Per l’Italia, partecipare fin dall’inizio all’Unione economica e monetaria va ben al di là di esigenze di prestigio o di acquisizione di vantaggi contingenti. Significa concorrere alla formazione della «qualità», dei «caratteri» delle nuove istituzioni europee, operando con gli altri paesi membri nel definirne le regole del funzionamento e nell’avviarne le prassi. Significa ancor più assicurare, nella costruzione europea, quell’equilibrio fra la componente mitteleuropea e la componente mediterranea che è elemento costitutivo della natura, della storia del nostro continente.

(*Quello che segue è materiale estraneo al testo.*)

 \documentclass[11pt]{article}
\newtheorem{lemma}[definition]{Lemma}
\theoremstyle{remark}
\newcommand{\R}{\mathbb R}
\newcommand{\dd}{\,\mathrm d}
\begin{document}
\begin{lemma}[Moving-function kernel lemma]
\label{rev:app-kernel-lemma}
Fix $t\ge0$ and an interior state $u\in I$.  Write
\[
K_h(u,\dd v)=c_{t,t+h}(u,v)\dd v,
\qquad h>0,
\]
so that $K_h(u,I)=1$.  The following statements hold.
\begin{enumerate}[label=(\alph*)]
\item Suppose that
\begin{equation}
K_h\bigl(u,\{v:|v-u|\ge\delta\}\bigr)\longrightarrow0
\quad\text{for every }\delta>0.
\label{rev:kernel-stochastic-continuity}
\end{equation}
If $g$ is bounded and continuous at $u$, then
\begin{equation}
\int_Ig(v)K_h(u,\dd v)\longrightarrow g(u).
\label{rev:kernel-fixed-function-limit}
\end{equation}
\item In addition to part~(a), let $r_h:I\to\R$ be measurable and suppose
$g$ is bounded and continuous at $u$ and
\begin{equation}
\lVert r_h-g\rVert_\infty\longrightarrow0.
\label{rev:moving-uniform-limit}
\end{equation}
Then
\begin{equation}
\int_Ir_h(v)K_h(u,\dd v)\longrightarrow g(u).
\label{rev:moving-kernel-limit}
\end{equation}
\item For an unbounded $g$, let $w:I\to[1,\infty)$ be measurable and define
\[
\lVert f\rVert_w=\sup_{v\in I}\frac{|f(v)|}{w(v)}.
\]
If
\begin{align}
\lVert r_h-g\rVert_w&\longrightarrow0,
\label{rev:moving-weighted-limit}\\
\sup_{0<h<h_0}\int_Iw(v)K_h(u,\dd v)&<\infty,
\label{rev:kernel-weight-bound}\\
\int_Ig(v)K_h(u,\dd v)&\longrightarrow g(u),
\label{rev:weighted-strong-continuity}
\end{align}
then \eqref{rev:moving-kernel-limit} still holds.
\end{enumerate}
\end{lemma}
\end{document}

La strada della convergenza e della stabilità è stata percorsa con determinazione, e sono i fatti a parlare. L’inflazione annua è scesa in giugno all’1,4-1,5%, un tasso che ci riporta agli anni Cinquanta e Sessanta, quando il nostro paese era tra i più stabili d’Europa e fondava sulla stabilità dei prezzi e della moneta le ragioni di un vigoroso sviluppo del reddito. Un’inflazione all’1,4-1,5% ci consente di guardare con serenità ai prossimi mesi. Anche nel caso che motivi statistici provochino un qualche rimbalzo dell’indice mensile calcolato a distanza di dodici mesi, l’obiettivo di inflazione media annua stabilito nel Documento di programmazione economico-finanziaria per il 1998 nell’1,8% si conferma credibile e raggiungibile.
In queste settimane assistiamo a un’ulteriore riduzione dei tassi d’interesse di mercato. Il differenziale tra i titoli pubblici italiani e quelli tedeschi a lunga scadenza è sceso ai minimi storici, attorno a 120 punti base. Può ancora ridursi. Un anno fa, quando iniziò l’opera di questo Governo, era a 370. Resta ancora elevato il differenziale dei tassi a breve. Tuttavia la forza manifestata dal cambio della lira, la sua stabilità dopo il rientro nel meccanismo di cambio del Sistema Monetario Europeo, lasciano ben sperare sulla possibilità di una riduzione anche del differenziale dei tassi a breve.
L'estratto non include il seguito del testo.